Mid-sized software products firm, Persistent Systems, is targeting to hire 1,500 people next fiscal as it sees a steady surge in demand from key markets.
“We will be needing 1,500 more people next fiscal,” the Pune-headquartered company’s CMD Anand Deshpande told PTI over the weekend, saying the company is positive about the business environment.
He, however, added that the company decides on lateral hirings on a monthly basis.
In 2014, it had made a net addition of nearly 700 employees and the total headcount currently stands at 8,296.
The company had posted a net profit of Rs 74.46 crore for the December quarter which is 16 per cent higher than in the same period last fiscal and 4.4 per cent higher than the preceding September quarter.
The revenue for the quarter rose 6.6 per cent over the preceding quarter at Rs 494.6 crore.
Deshpande said this is an encouraging development, given the very low growth observed in the third quarter over the last four years.
He said the company expects the same growth momentum to continue and exuded confidence about the next fiscal as well.
The higher amount of work done during December quarter led to the utilisation rate surging by over 3 percentage points in as many months to over 74 per cent but Deshpande said this will come down once the trainees start joining.
“There is nothing unusual, new business is coming and we utilised the bench better. The number will move up next quarter but will go down as the new employees join,” he said.

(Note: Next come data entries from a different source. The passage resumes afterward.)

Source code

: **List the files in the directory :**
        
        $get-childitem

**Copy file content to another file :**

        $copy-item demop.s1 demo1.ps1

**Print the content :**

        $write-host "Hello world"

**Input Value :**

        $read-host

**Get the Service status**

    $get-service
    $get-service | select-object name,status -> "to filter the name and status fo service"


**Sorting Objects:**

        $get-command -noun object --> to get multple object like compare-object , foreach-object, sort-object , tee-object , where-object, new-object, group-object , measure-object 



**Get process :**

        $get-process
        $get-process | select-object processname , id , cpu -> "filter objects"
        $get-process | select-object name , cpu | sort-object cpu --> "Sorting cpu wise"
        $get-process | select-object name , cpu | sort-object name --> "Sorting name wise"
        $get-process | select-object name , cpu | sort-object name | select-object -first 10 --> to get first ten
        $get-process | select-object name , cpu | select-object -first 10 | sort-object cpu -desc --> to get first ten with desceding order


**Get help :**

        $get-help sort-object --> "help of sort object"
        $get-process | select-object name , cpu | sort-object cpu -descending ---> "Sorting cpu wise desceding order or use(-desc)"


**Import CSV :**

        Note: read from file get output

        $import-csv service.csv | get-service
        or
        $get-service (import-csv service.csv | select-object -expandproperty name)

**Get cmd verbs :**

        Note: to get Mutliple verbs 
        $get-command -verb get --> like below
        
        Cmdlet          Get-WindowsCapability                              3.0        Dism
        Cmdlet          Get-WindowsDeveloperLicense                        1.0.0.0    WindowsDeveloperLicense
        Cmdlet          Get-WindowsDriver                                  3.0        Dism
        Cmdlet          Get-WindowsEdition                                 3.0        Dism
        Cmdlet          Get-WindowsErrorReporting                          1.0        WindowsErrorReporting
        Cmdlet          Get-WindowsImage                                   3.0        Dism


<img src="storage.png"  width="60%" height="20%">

When asked about the reported layoffs of middle-level staff at TCS and other rivals and if Persistent would be interested in hiring them, Deshpande said, “If we find good people, we will look at them.”
However, he clarified that the business in which TCS is engaged is different from what Persistent does.
Deshpande also came out in support of laying-off people who are not delivering, saying performance should be continuously monitored.
During the December quarter, there was an almost Rs 5 crore increase over September quarter in its marketing expenses at Rs 46.53 crore which was one of the reasons that trimmed its operating margin to 20.1 per cent.
Deshpande said the company is focusing on serving non-IT businesses which resulted in fatter spends, adding that this will continue at the same elevated level.
Apart from that, Rs 5 crore increase in employee benefits due to recalculation of gratuity and other retirement benefits and a dip in forex gains to Rs 12.9 crore as against Rs 15.5 crore in the year-ago period, also impacted the margin.